Pairing patterns in polarized unitary Fermi gases above the superfluid transition

TL;DR

This study investigates pairing mechanisms in polarized unitary Fermi gases above the superfluid transition, revealing that the superfluid state is likely homogeneous BCS-type across various polarizations.

Contribution

It introduces a non-perturbative analysis of pairing using pair-momentum distribution and shot-noise correlations in the high-temperature regime.

Findings

Pairs propagate as expected from BCS theory

Superfluid ground state is homogeneous and BCS-like

Pairing patterns above transition influence low-temperature condensates

Abstract

We non-perturbatively study pairing in the high-temperature regime of polarized unitary two-component Fermi gases by extracting the pair-momentum distribution and shot-noise correlations.
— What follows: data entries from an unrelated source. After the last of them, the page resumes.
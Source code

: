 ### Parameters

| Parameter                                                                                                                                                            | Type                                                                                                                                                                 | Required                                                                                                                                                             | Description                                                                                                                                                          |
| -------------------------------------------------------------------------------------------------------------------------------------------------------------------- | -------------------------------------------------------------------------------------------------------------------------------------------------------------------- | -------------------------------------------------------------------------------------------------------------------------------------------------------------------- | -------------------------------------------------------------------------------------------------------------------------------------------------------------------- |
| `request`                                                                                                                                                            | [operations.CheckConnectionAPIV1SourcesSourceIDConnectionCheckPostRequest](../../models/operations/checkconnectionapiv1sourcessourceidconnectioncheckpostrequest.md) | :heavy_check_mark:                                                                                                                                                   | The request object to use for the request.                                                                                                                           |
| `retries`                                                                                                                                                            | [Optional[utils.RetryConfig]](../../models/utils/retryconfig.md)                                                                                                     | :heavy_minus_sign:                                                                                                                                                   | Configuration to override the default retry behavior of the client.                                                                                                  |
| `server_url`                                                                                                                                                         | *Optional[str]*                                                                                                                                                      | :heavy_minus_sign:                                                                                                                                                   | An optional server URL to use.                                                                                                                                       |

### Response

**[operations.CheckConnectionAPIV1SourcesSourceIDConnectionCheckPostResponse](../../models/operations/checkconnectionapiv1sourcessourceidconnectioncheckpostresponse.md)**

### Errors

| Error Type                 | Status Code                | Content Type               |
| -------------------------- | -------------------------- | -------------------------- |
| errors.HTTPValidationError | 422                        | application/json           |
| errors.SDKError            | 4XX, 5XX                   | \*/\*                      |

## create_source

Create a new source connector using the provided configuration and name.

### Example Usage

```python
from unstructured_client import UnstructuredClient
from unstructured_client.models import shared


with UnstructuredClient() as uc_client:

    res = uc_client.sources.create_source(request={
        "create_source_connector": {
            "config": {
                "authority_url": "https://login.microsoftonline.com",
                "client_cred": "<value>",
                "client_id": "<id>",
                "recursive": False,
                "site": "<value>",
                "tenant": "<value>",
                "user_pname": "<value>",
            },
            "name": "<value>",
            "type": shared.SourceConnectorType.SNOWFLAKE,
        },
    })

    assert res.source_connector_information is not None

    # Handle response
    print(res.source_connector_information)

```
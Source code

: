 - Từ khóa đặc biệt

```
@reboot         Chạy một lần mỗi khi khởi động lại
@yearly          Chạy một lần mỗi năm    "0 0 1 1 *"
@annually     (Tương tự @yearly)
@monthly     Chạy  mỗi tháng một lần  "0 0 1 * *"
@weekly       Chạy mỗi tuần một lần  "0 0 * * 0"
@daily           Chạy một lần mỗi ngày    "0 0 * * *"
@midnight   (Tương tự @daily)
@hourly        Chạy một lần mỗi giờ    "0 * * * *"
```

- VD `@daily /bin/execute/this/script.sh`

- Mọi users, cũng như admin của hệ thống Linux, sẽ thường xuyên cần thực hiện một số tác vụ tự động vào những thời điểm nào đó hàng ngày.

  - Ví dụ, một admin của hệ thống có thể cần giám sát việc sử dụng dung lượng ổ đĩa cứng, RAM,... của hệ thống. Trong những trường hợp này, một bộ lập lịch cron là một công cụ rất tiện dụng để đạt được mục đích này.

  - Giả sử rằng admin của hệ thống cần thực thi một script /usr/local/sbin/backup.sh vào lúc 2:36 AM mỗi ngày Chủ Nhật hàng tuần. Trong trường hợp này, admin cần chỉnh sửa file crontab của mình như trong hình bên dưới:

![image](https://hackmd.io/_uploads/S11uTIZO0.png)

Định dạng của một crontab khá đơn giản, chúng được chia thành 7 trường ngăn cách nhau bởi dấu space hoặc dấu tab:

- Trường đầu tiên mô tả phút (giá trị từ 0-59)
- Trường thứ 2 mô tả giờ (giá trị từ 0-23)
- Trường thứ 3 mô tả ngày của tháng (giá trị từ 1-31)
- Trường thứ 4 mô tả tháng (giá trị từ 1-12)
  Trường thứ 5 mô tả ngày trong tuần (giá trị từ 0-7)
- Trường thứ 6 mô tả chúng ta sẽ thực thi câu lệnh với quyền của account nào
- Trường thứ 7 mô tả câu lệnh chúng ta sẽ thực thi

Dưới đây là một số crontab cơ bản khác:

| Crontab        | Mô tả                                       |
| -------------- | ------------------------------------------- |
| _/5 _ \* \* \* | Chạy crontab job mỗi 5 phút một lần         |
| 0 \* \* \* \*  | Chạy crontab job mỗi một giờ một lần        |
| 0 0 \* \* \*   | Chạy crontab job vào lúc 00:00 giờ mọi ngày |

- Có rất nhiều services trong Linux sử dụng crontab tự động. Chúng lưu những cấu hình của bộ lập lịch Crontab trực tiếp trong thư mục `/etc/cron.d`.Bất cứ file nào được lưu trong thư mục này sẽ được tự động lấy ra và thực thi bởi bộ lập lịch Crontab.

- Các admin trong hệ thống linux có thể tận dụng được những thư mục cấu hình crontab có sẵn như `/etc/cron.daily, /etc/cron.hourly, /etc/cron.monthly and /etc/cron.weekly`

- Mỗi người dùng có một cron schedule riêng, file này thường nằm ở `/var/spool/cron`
Whereas the pair-momentum distribution allows us to analyze the propagation of pairs composed of one spin-up and one spin-down fermion, shot-noise correlations provide us with a tomographic insight into pairing correlations around the Fermi surfaces associated with the two species. Assuming that the dominant pairing patterns right above the superfluid transition also govern the formation of condensates in the low-temperature regime, our analysis suggests that the superfluid ground state is homogeneous and of the Bardeen-Cooper-Schrieffer-type over a wide range of polarizations.